Problem requirements
Report the lines of the data below that contain the string "Solutions".

Source material
========

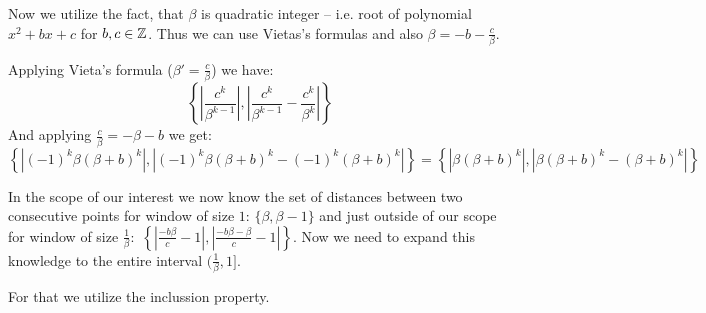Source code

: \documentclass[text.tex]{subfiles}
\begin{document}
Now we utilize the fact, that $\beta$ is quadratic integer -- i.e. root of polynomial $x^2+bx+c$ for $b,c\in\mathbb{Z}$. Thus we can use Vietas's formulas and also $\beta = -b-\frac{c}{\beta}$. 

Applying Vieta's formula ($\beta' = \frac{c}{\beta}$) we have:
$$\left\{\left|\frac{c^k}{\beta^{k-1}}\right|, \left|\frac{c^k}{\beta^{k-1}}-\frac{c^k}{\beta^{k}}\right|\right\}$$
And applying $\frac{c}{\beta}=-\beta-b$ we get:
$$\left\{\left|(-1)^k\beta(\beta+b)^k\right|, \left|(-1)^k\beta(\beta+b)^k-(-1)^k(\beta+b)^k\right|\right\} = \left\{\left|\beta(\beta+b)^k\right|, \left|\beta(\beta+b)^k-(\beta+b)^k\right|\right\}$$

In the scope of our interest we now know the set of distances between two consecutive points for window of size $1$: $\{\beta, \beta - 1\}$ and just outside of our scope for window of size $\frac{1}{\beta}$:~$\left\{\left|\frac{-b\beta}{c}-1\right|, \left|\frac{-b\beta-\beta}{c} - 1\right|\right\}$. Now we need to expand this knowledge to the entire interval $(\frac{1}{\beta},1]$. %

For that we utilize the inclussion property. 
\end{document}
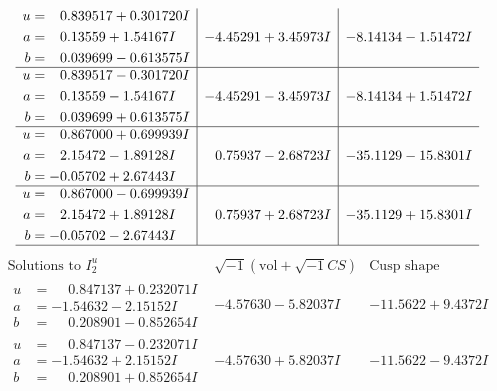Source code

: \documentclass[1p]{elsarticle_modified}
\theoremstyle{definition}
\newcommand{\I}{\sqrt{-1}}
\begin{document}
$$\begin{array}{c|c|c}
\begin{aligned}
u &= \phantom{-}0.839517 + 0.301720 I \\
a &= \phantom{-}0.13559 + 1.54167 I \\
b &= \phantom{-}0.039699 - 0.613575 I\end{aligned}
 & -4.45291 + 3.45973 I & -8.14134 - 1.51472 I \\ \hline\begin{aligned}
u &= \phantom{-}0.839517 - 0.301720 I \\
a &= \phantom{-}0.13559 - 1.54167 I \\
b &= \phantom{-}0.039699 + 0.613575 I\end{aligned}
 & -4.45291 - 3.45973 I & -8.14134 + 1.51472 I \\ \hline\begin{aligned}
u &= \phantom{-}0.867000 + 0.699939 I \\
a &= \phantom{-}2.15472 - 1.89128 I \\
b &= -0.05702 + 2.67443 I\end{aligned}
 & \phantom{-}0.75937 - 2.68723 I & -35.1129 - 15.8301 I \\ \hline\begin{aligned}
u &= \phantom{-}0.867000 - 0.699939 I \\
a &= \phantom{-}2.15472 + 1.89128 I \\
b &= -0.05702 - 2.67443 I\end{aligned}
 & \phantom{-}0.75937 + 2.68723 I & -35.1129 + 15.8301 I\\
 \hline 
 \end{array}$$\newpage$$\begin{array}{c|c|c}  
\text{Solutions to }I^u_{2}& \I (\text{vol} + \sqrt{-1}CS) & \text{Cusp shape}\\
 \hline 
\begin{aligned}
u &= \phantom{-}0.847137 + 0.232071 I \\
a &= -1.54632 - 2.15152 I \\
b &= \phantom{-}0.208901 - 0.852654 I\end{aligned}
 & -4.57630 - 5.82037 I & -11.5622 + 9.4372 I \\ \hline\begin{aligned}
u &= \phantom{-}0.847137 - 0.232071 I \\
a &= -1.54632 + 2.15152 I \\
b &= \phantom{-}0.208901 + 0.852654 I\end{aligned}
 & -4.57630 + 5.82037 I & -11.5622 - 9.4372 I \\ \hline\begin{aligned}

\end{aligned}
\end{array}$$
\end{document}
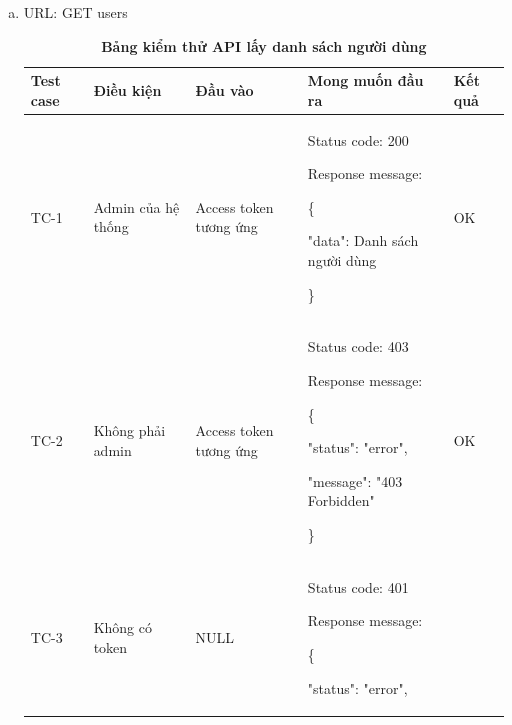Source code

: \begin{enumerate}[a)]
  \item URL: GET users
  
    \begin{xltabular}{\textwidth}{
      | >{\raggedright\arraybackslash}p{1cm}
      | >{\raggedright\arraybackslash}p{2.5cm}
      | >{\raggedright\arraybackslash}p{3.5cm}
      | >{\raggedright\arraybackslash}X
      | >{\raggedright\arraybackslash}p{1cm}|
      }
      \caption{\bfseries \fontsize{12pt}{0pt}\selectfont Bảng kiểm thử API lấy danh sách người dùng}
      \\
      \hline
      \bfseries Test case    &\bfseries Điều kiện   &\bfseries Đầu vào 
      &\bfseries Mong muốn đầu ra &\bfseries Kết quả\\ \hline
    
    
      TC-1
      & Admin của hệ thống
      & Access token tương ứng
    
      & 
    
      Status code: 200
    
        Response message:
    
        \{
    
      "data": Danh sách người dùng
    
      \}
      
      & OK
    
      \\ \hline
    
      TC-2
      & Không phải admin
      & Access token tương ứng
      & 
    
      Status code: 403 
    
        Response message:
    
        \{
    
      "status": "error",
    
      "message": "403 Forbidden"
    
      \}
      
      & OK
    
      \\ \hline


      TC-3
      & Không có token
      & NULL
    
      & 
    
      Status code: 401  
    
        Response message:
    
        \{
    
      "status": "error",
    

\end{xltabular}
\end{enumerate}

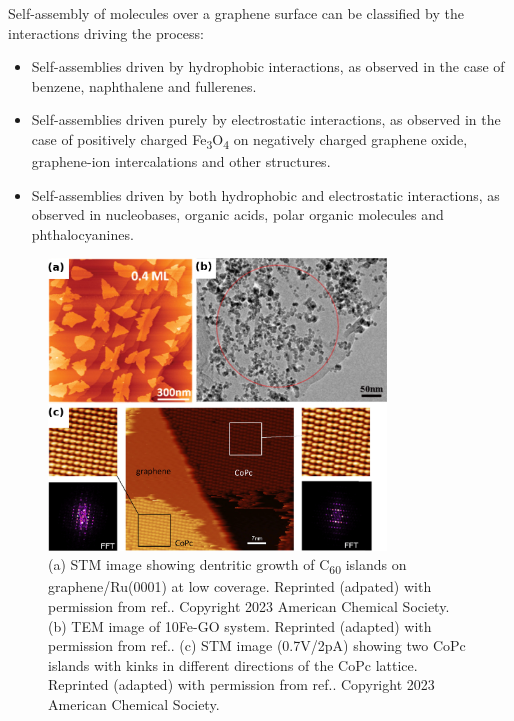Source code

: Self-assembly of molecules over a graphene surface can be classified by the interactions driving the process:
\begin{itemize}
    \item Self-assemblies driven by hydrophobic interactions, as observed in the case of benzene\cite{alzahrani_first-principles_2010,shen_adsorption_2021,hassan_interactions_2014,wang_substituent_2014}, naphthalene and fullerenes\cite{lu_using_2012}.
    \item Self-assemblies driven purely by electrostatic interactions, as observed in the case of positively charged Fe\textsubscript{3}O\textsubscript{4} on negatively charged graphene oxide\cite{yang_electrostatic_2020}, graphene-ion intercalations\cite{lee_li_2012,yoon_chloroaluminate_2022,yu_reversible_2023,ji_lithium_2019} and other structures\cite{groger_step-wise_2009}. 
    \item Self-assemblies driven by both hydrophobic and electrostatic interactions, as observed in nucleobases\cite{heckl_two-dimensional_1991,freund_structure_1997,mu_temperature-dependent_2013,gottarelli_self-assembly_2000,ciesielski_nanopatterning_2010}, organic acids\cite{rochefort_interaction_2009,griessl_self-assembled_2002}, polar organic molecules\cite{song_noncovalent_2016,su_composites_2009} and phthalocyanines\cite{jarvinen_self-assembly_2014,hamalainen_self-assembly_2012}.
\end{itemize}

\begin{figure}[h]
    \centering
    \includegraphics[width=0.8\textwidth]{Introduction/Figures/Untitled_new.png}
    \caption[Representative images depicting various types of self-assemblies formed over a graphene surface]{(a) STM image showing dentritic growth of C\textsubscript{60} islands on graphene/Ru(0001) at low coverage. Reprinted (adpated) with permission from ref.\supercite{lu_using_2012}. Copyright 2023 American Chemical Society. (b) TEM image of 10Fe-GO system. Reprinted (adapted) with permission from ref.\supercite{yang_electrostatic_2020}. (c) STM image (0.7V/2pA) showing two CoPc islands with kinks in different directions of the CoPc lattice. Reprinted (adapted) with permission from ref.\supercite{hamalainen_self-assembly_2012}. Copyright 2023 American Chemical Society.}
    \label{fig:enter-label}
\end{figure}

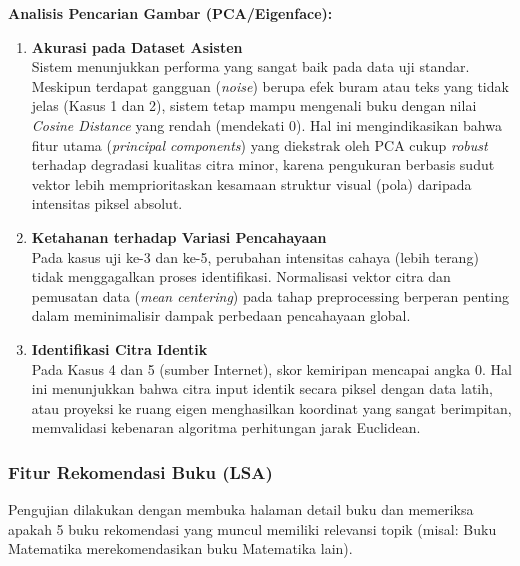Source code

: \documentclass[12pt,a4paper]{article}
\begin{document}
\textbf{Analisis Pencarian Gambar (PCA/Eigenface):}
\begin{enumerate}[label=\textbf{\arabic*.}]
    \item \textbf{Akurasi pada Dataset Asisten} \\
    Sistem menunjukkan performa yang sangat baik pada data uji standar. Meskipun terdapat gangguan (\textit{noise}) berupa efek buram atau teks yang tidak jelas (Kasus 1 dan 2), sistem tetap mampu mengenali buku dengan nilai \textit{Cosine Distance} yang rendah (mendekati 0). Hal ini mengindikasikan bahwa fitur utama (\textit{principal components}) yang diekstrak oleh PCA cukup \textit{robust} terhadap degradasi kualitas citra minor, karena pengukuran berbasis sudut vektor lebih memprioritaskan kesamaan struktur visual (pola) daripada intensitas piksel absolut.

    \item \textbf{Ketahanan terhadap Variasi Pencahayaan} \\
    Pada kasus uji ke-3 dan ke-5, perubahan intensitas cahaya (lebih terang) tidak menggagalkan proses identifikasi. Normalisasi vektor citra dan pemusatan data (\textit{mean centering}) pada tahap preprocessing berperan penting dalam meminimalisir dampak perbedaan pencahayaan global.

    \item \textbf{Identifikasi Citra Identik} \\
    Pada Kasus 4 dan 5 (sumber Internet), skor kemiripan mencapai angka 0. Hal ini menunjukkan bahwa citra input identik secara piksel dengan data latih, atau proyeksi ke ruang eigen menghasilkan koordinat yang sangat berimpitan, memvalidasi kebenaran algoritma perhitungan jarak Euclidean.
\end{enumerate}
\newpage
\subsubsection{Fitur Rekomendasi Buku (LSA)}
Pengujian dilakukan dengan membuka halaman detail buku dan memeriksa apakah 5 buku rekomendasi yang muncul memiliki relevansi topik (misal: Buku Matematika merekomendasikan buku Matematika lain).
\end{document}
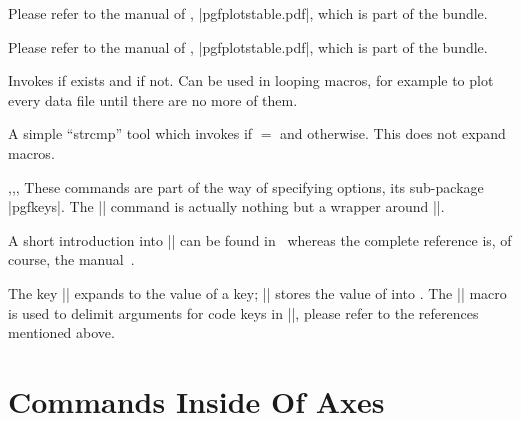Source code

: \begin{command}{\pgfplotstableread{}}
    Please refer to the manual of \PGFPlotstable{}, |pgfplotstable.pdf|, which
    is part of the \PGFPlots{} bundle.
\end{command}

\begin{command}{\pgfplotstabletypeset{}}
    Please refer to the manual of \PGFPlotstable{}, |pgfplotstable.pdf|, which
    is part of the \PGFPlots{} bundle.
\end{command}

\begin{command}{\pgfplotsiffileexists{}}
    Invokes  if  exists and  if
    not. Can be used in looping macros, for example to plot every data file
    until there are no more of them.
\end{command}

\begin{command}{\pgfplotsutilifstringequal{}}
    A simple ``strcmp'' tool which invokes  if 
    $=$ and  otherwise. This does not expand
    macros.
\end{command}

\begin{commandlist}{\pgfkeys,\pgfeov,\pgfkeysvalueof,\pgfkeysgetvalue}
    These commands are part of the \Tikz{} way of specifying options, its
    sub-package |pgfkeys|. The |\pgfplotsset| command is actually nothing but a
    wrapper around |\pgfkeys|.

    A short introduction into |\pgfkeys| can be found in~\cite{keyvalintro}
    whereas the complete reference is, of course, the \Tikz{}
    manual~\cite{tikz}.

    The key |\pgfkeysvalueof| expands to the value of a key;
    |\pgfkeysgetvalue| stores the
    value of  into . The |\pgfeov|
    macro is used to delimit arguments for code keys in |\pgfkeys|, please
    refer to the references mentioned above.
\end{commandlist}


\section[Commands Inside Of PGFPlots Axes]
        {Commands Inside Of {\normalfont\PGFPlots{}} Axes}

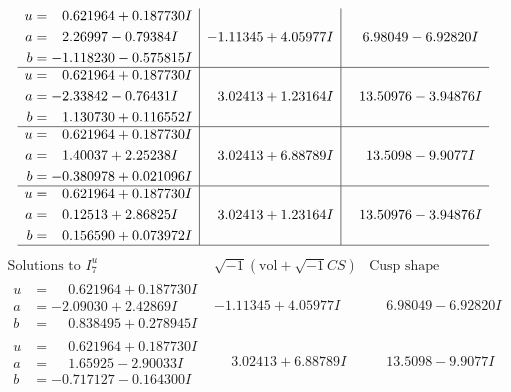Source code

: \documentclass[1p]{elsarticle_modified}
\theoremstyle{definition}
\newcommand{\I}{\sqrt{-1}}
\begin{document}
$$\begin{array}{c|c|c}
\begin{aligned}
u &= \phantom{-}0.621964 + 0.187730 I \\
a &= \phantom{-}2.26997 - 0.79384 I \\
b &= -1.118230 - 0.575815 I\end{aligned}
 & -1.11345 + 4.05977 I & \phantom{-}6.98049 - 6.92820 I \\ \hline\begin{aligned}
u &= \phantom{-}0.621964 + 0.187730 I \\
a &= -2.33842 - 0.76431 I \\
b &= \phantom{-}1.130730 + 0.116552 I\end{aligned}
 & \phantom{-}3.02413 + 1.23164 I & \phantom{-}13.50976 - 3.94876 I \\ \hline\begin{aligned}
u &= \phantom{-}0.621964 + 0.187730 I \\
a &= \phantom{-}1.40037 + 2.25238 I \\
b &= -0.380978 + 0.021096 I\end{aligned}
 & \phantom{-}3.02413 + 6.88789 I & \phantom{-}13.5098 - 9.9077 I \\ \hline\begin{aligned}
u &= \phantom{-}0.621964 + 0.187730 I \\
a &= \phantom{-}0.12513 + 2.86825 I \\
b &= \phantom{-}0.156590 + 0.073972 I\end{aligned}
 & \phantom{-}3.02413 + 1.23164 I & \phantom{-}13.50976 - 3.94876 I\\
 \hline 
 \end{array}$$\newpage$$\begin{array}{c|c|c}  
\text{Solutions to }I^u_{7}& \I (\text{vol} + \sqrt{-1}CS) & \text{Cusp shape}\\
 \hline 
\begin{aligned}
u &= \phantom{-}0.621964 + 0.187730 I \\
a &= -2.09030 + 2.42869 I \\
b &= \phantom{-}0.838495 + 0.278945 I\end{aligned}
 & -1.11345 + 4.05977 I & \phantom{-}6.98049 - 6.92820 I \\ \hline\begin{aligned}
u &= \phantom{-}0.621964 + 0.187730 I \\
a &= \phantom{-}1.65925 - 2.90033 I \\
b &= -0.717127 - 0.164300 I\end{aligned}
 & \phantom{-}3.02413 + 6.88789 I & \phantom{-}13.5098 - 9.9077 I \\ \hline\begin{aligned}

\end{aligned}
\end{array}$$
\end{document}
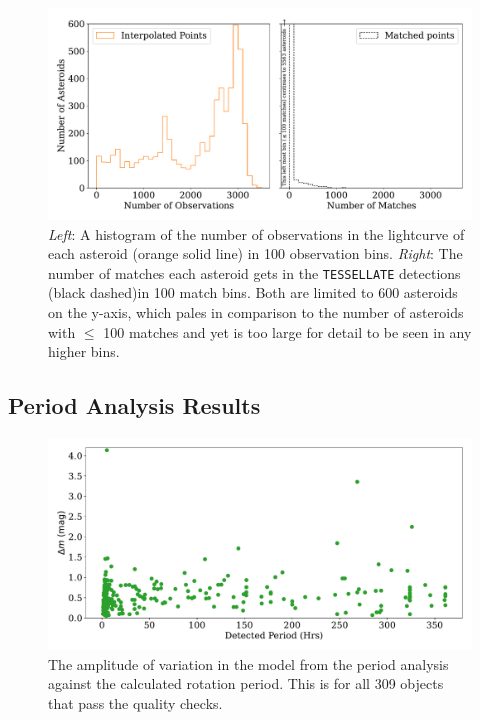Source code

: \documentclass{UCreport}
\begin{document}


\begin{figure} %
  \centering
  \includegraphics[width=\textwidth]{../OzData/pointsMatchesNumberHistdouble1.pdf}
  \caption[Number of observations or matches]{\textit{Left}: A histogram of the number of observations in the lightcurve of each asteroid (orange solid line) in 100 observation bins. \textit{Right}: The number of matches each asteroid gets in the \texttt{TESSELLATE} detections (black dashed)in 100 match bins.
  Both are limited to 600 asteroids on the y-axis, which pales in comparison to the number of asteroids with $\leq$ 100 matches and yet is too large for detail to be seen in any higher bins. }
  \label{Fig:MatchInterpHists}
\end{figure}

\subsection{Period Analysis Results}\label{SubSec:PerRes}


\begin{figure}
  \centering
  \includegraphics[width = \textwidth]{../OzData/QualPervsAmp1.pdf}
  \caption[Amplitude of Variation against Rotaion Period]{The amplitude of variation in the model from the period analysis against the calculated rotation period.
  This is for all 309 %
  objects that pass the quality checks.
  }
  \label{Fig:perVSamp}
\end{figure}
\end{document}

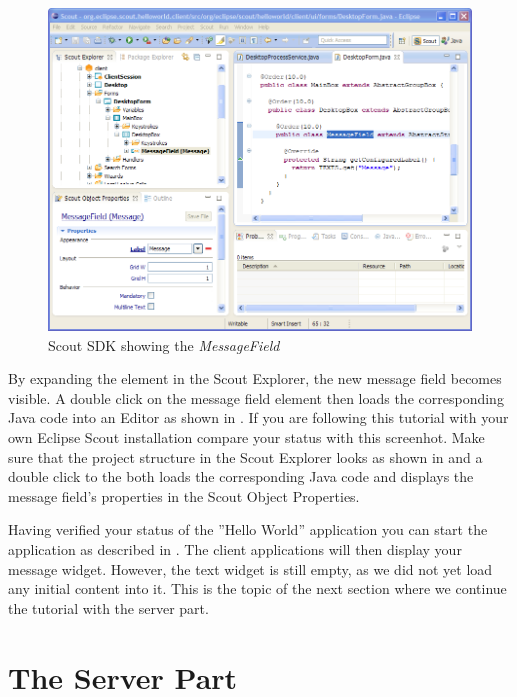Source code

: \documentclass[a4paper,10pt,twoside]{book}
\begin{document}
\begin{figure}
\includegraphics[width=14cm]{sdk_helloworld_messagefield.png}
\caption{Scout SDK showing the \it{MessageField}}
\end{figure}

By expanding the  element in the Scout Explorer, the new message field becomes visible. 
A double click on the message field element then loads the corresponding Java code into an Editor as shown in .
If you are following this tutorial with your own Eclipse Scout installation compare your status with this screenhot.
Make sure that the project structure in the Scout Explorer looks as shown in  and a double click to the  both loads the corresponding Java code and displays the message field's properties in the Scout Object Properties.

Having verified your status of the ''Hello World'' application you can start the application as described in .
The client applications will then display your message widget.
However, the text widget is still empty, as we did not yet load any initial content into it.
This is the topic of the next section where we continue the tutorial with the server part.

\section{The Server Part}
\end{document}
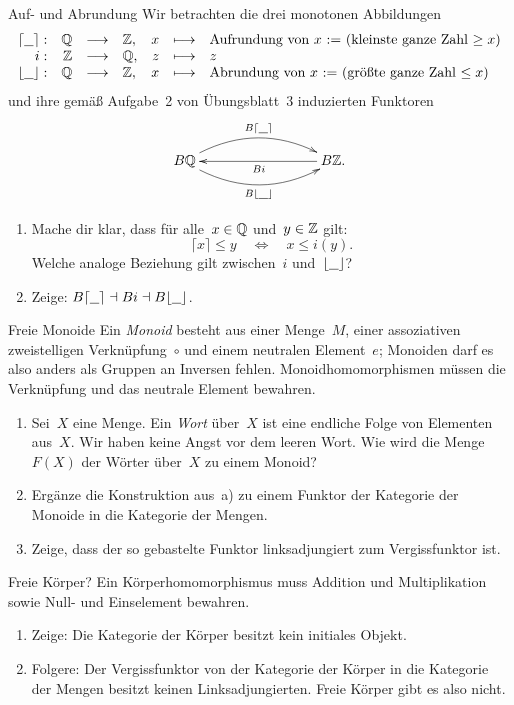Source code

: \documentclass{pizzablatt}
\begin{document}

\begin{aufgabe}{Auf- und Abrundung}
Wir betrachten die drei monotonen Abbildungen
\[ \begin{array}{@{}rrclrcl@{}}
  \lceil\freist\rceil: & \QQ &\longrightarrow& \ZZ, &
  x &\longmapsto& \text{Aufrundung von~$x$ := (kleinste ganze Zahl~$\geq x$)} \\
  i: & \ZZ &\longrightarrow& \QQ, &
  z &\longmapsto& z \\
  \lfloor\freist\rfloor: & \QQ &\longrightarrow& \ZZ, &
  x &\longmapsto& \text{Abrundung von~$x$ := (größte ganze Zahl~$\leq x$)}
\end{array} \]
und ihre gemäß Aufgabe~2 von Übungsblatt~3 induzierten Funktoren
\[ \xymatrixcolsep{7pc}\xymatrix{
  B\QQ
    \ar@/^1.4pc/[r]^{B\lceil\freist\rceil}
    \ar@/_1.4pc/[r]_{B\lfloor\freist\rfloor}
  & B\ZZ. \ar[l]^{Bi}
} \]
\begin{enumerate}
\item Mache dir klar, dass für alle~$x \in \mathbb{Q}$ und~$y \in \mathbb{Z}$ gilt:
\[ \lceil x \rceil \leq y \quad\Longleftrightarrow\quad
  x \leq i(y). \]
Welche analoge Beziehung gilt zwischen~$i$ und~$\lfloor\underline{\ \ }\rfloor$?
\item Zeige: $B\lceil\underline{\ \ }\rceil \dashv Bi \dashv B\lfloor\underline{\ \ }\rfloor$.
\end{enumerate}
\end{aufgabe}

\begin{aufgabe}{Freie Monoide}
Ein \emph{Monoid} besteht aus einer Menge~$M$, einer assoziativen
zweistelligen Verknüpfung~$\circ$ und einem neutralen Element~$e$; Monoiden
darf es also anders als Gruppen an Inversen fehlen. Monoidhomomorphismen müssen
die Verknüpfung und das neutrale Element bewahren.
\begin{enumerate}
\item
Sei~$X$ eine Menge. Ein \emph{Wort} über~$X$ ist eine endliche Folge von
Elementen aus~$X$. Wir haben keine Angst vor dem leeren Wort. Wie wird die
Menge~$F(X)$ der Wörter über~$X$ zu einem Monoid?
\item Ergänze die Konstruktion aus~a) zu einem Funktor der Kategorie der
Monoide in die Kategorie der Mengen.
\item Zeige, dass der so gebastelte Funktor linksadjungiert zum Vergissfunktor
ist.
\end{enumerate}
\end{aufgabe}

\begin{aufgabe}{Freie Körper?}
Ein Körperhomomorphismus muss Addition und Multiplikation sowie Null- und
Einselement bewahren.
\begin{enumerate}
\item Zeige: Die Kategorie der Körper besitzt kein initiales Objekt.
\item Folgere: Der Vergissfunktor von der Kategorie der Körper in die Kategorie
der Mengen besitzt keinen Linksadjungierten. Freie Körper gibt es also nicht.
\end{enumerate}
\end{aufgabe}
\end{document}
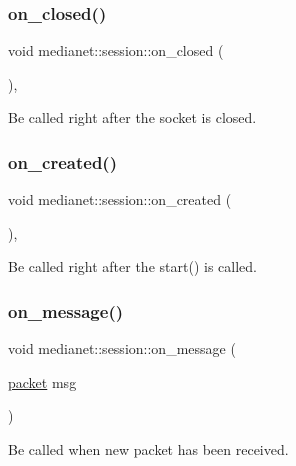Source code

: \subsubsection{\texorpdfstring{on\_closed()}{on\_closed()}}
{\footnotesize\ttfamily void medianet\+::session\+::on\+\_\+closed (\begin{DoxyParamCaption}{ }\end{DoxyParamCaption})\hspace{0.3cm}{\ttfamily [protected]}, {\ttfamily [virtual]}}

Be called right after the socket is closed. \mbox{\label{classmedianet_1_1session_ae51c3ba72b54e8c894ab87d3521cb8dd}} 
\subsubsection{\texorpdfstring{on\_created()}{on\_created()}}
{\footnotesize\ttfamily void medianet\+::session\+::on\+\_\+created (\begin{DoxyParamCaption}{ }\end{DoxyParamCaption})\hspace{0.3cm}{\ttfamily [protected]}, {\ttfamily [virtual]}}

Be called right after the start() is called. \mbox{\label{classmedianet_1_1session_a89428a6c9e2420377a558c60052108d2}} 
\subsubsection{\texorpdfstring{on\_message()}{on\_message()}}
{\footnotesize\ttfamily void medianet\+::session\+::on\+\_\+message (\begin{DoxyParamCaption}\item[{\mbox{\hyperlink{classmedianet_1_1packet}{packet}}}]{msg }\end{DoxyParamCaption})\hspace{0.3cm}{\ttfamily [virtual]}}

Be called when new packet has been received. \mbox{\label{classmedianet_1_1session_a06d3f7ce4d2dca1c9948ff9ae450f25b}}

========

Completed task
\text{Solutions to }I^u_{2}& \I (\text{vol} + \sqrt{-1}CS) & \text{Cusp shape}\\
\text{Solutions to }I^u_{7}& \I (\text{vol} + \sqrt{-1}CS) & \text{Cusp shape}\\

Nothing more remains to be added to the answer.